Position, company, Country

Sudden deaths in sows often leave piglet producers and veterinarians with a mystery. Nevertheless, the causes are rarely investigated. Only if the cause of death is known, the underlying problem can be addressed appropriately. In the case described here, an infection with Clostridium novyi (sudden death) was identified as the cause of death on a German pig farm. Since measures were implemented, no further deaths associated with this disease occurred.

 

Summary

 

This case report describes an investigation of sudden death of sows on a piglet producing farm in Germany. The sows were in the gestating unit and did not show clinical signs before. Necropsy of a pregnant gilt was performed immediately after finding. Nevertheless, the animal showed tympany.
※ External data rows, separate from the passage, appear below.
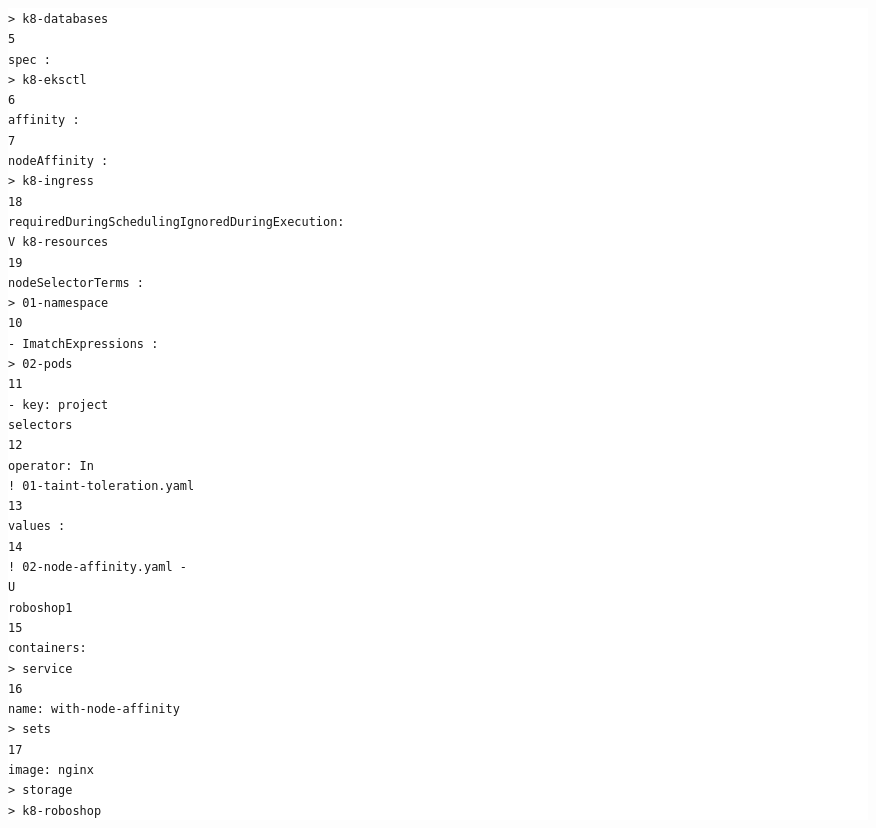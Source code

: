     > k8-databases
    5
    spec :
    > k8-eksctl
    6
    affinity :
    7
    nodeAffinity :
    > k8-ingress
    18
    requiredDuringSchedulingIgnoredDuringExecution:
    V k8-resources
    19
    nodeSelectorTerms :
    > 01-namespace
    10
    - ImatchExpressions :
    > 02-pods
    11
    - key: project
    selectors
    12
    operator: In
    ! 01-taint-toleration.yaml
    13
    values :
    14
    ! 02-node-affinity.yaml -
    U
    roboshop1
    15
    containers:
    > service
    16
    name: with-node-affinity
    > sets
    17
    image: nginx
    > storage
    > k8-roboshop

[^28]: user@AshDexter-T480 MINGW64 /c/devops/daws-76s/repos/k8-resources (main)
    $ git add . ; git commit -m "jenkins"; git push origin main
    \[main codaac7\] jenkins
    1 file changed, 17 insertions (+)
    create mode 100644 selectors/02-no

[^29]: 54 . 85 . 180. 74 \| 172. 31 . 88.240 \| t2.micro \| https: / /github. com/daws-76s/k8-resources . git
    \[ centos@ip-172-31-88-240 \~/k8-resources/selectors \]$ kubectl apply -f 02-node-affinity . yaml
    pod/with-node-affinity created
    54 . 85. 180.74 \| 172. 31. 88.240 \| t2.micro \| https: / /github. com/daws-76s/k8-resources . git
    \[ centos@ip-172-31-88-240 \~/k8-resources/selectors \]$ kubectl get pods
    NAME
    READY
    STATUS
    RESTARTS
    AGE
    with-node-affinity
    0/1
    Pending
    0
    4s


[^1]: AWS Account
[^2]: EXPLORER
[^3]: EXPLORER
[^4]: Commands
[^5]: 54 . 85. 180. 74 \| 172. 31. 88.240 \| t2.micro \| null
[^6]: 54 . 85 . 180.74 \| 172. 31. 88 .240 \| t2. micro \| null
[^7]: Instances (3) Info
[^8]: NoExecute
[^9]: 54 . 85 . 180.74 \| 172. 31. 88.240 \| t2.micro \| null
[^10]: EXPLORER
[^11]: user@AshDexter-T480 MINGW64 /c/devops/daws-76s/repos/terraform-aws-eks/03-eks
[^12]: 54 . 85 . 180.74 \| 172. 31. 88.240 \| t2.micro \| null
[^13]: 54 . 85 . 180. 74 \| 172. 31 .88.240 \| t2.micro \| https: / /github. com/daws-76s/k8-resources . git
[^14]: 54 . 85. 180.74 \| 172. 31. 88.240 \| t2.micro \| https: //github. com/daws-76s/k8-resources . git
[^15]: 54 . 85 . 180.74 \| 172. 31 . 88.240 \| t2. micro \| https: / /github. com/daws-76s/k8-resources . git
[^16]: You specify a toleration for a pod in the PodSpec. Both of the following tolerations "match" the taint
[^17]: V REPOS
[^18]: user@AshDexter-T480 MINGW64 /c/devops/daws-76s/repos/k8-resources (main)
[^19]: user@AshDexter-T480 MINGW64 /c/devops/daws-76s/repos/k8-resources (main)
[^20]: 54 . 85 . 180. 74 \| 172. 31.88.240 \| t2.micro \| https: / /github. com/daws-76s/k8-resources . git
[^21]: 54 . 85 . 180. 74 \| 172. 31. 88.240 \| t2. micro \| https: //github. com/daws-76s/k8-resources . git
[^22]: 54 . 85. 180. 74 \| 172. 31. 88.240 \| t2.micro \| https: / /github. com/daws-76s/k8-resources . git
[^23]: Affinity and anti-affinity
[^24]: Note: In the preceding types, IgnoredDuringExecution means that if the node labels change after
[^25]: requiredDuringSchedulingIgnoredDuringExecution
[^26]: 54 . 85. 180.74 \| 172. 31. 88.240 \| t2.micro \| https: / /github. com/daws-76s/k8-resources . git
[^27]: REPOS
[^30]: Commands
[^31]: 54 . 85. 180.74 \| 172. 31. 88 .240 \| t2.micro \| https: / /github. com/daws-76s/k8-resources . git
[^32]: REPOS
[^33]: user@AshDexter-T480 MINGW64 /c/devops/daws-76s/repos/k8-resources (main)
[^34]: 54 . 85 . 180.74 \| 172. 31 .88.240 \| t2. micro \| https: //github. com/daws-76s/k8-resources . git
[^35]: 54.85.180.74 54.85.180.74 54.85.180.74
[^36]: 54 . 85. 180.74 \| 172. 31. 88 .240 \| t2.micro \| https: / /github. com/daws-76s/k8-resources . git
[^37]: V REPOS
[^38]: user@AshDexter-T480 MINGW64 /c/devops/daws-76s/repos/k8-resources
[^39]: 54 . 85. 180. 74 \| 172. 31. 88.240 \| t2. micro \| https: / /github. com/daws-76s/k8-resources . git
[^40]: i Protocol SSH
[^41]: linux
[^42]: REPOS
[^43]: user@AshDexter-T480 MINGW64 /c/devops/daws-76s/repos/k8-resources (main)
[^44]: 54 . 85. 180. 74 \| 172. 31. 88.240 \| t2.micro \| https: //github. com/daws-76s/k8-resources . git
[^45]: 54.85.180.74 54.85.180.74 54.85.180.74
[^46]: 54 . 85 . 180.74 \| 172. 31. 88.240 \| t2.micro \| https: / /github. com/daws-76s/k8-resources . git
[^47]: 54 . 85. 180.74 \| 172. 31.88.240 \| t2.micro \| https: / /github. com/daws-76s/k8-resources . git
[^48]: REPOS
[^49]: user@AshDexter-T480 MINGW64 /c/devops/daws-76s/repos/k8-resources (main)
[^50]: 54 . 85 . 180. 74 \| 172. 31. 88.240 \| t2.micro \| https: / /github. dom/daws-76s/k8-resources . git
[^51]: VREPOS
[^52]: user@AshDexter-T480 MINGW64 /c/devops/daws-76s/repos/k8-resources (main)
[^53]: 54 . 85. 180. 74 \| 172. 31.88.240 \| t2.micro \| https: / /github. com/daws-76s/k8-resources . git
[^54]: 54.85.180.74 54.85.180.74 54.85.180.74
[^55]: Creating the two preceding Deployments results in the following cluster layout, where each web
[^56]: NODE-1
[^57]: 2 replicas, anti-affinity
[^58]: redis
[^59]: V REPOS
[^60]: user@AshDexter-T480 MINGW64 /c/devops/daws-76s/repos/k8-resources (main)
[^61]: 54 . 85. 180. 74 \| 172. 31 . 88.240 \| t2.micro \| https: / /github. com/daws-76s/k8-resources . git
[^62]: V REPOS
[^63]: user@AshDexter-T480 MINGW64 /c/devops/daws-76s/repos/k8-resources (main)
[^64]: 54 . 85. 180.74 \| 172. 31. 88.240 \| t2.micro \| https: / /github. com/daws-76s/k8-resources . git
[^65]: Protocol SSH
[^66]: NODE-1
[^67]: Amazon Elastic
[^68]: Node groups (1) Info
[^69]: you can announce no create/update of applications, no releases or changes
[^70]: EXPLORER
[^71]: user@AshDexter-T480 MINGW64 /c/devops/daws-76s/repos/terraform-aws-eks
[^72]: user@AshDexter-T480 MINGW64 /c/devops/ daws-76s/repos/terraform-aws-eks/03-eks
[^73]: user@AshDexter-T480 MINGW64 /c/devops /daws-76s/repos/terraform-aws-eks/03-eks
[^74]: 54 . 85 . 180. 74 \| 172. 31. 88.240 \| t2.micro \| https: / /github. com/daws-76s/k8-resources . git
[^75]: 54 . 85. 180.74 \| 172. 31. 88.240 \| t2.micro \| https: //github. com/daws-76s/k8-resources . git
[^76]: Context: arn: aws : eks : us-east-1 : 315069654700 : cluster/roboshop-tf
[^77]: EXPLORER
[^78]: user@AshDexter-T480 MINGW64 \~
[^79]: 54 . 85. 180. 74 \| 172. 31. 88.240 \| t2.micro \| https: / /github. com/daws-76s/k8-resources . git
[^80]: Context: arn: aws : eks : us-east-1 : 315069654700 : cluster/roboshop-tf
[^81]: EKS > Clusters
[^82]: ers
[^83]: K8s Rev: v1 . 27.9-eks-5e0fdde
[^84]: EKS > Clusters
[^85]: Node groups (2) Info
[^86]: Update node group version: green-
[^87]: Node groups (2) Info
[^88]: 54 . 85 . 180. 74 \| 172. 31. 88.240 \| t2. micro \| https: / /github. com/daws-76s/k8-resources . git
[^89]: 54 . 85 . 180. 74 \| 172. 31. 88.240 \| t2. micro \| https: / /github. com/daws-76s/k8-resources . git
Gross lesions were subcutaneous oedema and purple discolouration of the skin. Body cavities were filled with foul-smelling serosanguinous exudates and gas. The necrotic, discoloured liver had a honeycomb appearance due to gas bubble infiltrations (aerochocolate liver) and showed rapid decompensation.

Samples of the liver were subjected to bacteriological investigations where Clostridium novyi was detected. Histological lesions indicated peracute inflammation. Clostridium novyi was the suspected cause of death, based on the history of sudden death, necropsy and bacteriological findings.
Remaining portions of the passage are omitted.